Attorney, Agent or Firm: Foote; Douglas S. Lawrence; Derek
P.
Parent Case Text
This is a continuation of application Ser. No. 350,490, filed Feb.
19, 1982, now abandoned.
Claims
What I claim is:
1. A turbomachine casing surrounding a rotor comprising:
an outer casing wall;
a sectored inner casing wall;
means for insulating said inner wall from said casing; and
means for removably attaching said inner casing wall to said outer
casing wall, such that during transient operation of said
turbomachine expansion of said inner casing wall initially occurs
in the circumferential direction, after which said outer casing
wall and inner casing wall expand radially in a substantially
uniform manner, and wherein said rotor in said turbomachine
radially expands substantially in concert with said casing.
2. In a turbomachine including an arrangement of a first rotor
blade, a fixed vane attached to a vane platform, and a second rotor
blade in serial flow relationship, a casing circumferential
surrounding such arrangement, comprising:
an outer casing wall;
an inner casing wall including a first sectored support rail
radially disposed relative to said first blade, a second sectored
support rail radially disposed relative to said second blade, and
attachment means for removably attaching said rails to said outer
casing wall and allowing circumferential expansion of sectors of
each rail; wherein said vane platform is supported by and between
said first and second sectored support rails; and
thermal insulating material in the space formed between said outer
casing wall and said inner casing wall and vane platform.

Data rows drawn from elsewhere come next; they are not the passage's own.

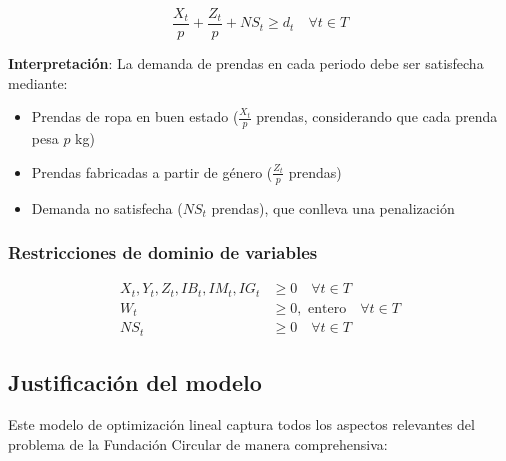 \begin{equation}
\frac{X_t}{p} + \frac{Z_t}{p} + NS_t \geq d_t \quad \forall t \in T
\end{equation}

\textbf{Interpretación}: La demanda de prendas en cada periodo debe ser satisfecha mediante:
\begin{itemize}
    \item Prendas de ropa en buen estado ($\frac{X_t}{p}$ prendas, considerando que cada prenda pesa $p$ kg)
    \item Prendas fabricadas a partir de género ($\frac{Z_t}{p}$ prendas)
    \item Demanda no satisfecha ($NS_t$ prendas), que conlleva una penalización
\end{itemize}

\subsubsection*{Restricciones de dominio de variables}

\begin{align}
X_t, Y_t, Z_t, IB_t, IM_t, IG_t &\geq 0 \quad \forall t \in T\\
W_t &\geq 0, \text{ entero} \quad \forall t \in T\\
NS_t &\geq 0 \quad \forall t \in T
\end{align}

\subsection*{Justificación del modelo}

Este modelo de optimización lineal captura todos los aspectos relevantes del problema de la Fundación Circular de manera comprehensiva:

3. A casing in accordance with claim 2 wherein said thermal
insulating material comprises a blanket-type insulation.
4. A casing in accordance with claim 3 wherein said blanket-type
insulating material comprises glass wool.
5. A casing in accordance with claim 2 wherein said thermal
insulating material comprises a powder.
6. A casing in accordance with claim 2 wherein said thermal
insulating material comprises a thermal barrier coating deposited
on the surfaces enclosing said space formed between said outer
casing wall and said inner casing wall and vane platform.
7. A casing in accordance with claim 2 wherein said thermal
insulating material comprises a Yttria-Zirconia ceramic.
8. A casing in accordance with claim 2 wherein said vane platform
includes oppositely positioned tangs and said first and second
sectored support rails have oppositely positioned slots therein
adapted to matingly engage said tangs to support said vane and vane
platform in spaced relation to said outer casing wall.
9. A casing in accordance with claim 2 wherein said attachment
means includes a plurality of retainer lugs, each with
circumferentially facing steps;
wherein said sectored support rails each have circumferentially
facing steps adapted to mate with the respective one of said
circumferentially facing steps of said retainer lugs; and
wherein a circumferential clearance between said sectors and said
lugs is provided so as to allow circumferential expansion of said
sectors.
10. In a turbomachine including an arrangement of a first rotor
blade, a fixed vane attached to a vane platform, and a second rotor
blade in serial flow relationship, a casing circumferentially
surrounding said arrangement, comprising:
an outer casing wall;
an integral inner casing wall including first and second sectored
support rails radially disposed relative to said first and second
blades, wherein said inner casing wall includes at least one pocket
facing said outer casing wall and engagement means which is adapted
to hold said vane platform;
attachment means for removably attaching said rails to said outer
casing wall and allowing circumferential expansion of said rails;
and
thermal insulating material in said pocket.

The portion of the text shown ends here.